Provided entries:
══════

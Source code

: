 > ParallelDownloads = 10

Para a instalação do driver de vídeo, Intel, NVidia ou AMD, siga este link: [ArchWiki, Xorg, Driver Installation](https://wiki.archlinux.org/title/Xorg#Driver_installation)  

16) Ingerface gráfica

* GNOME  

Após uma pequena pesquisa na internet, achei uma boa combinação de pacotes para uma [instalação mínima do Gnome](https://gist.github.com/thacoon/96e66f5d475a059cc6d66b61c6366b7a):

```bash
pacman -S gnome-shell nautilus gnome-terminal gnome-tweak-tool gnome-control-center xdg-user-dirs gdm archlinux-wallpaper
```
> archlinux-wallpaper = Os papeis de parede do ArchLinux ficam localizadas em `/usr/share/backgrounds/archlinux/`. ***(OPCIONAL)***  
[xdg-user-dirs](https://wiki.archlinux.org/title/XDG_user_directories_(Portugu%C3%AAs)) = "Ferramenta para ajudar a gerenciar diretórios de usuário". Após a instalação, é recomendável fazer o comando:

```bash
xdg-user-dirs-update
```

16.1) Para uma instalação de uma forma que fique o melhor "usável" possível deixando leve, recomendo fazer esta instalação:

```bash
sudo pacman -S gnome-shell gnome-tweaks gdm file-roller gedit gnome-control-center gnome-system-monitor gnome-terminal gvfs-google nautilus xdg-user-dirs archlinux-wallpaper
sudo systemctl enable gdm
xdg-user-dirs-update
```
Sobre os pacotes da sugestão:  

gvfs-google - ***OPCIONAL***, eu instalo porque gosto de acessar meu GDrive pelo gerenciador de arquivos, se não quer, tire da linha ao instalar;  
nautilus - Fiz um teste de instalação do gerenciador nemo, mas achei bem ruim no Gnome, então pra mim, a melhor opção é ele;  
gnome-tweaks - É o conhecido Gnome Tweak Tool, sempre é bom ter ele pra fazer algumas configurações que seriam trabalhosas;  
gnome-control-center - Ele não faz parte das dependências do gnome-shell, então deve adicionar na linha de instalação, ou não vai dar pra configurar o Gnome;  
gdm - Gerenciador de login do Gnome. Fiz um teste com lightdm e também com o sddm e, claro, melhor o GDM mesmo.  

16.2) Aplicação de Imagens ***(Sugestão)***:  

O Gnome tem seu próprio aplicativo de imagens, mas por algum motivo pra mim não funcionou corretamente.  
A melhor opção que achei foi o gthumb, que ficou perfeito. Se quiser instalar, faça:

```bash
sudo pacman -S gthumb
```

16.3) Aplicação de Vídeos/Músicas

══════

From the listing above, copy every line where the string "gthumb" is found.

A melhor opção que achei foi o gthumb, que ficou perfeito. Se quiser instalar, faça:
sudo pacman -S gthumb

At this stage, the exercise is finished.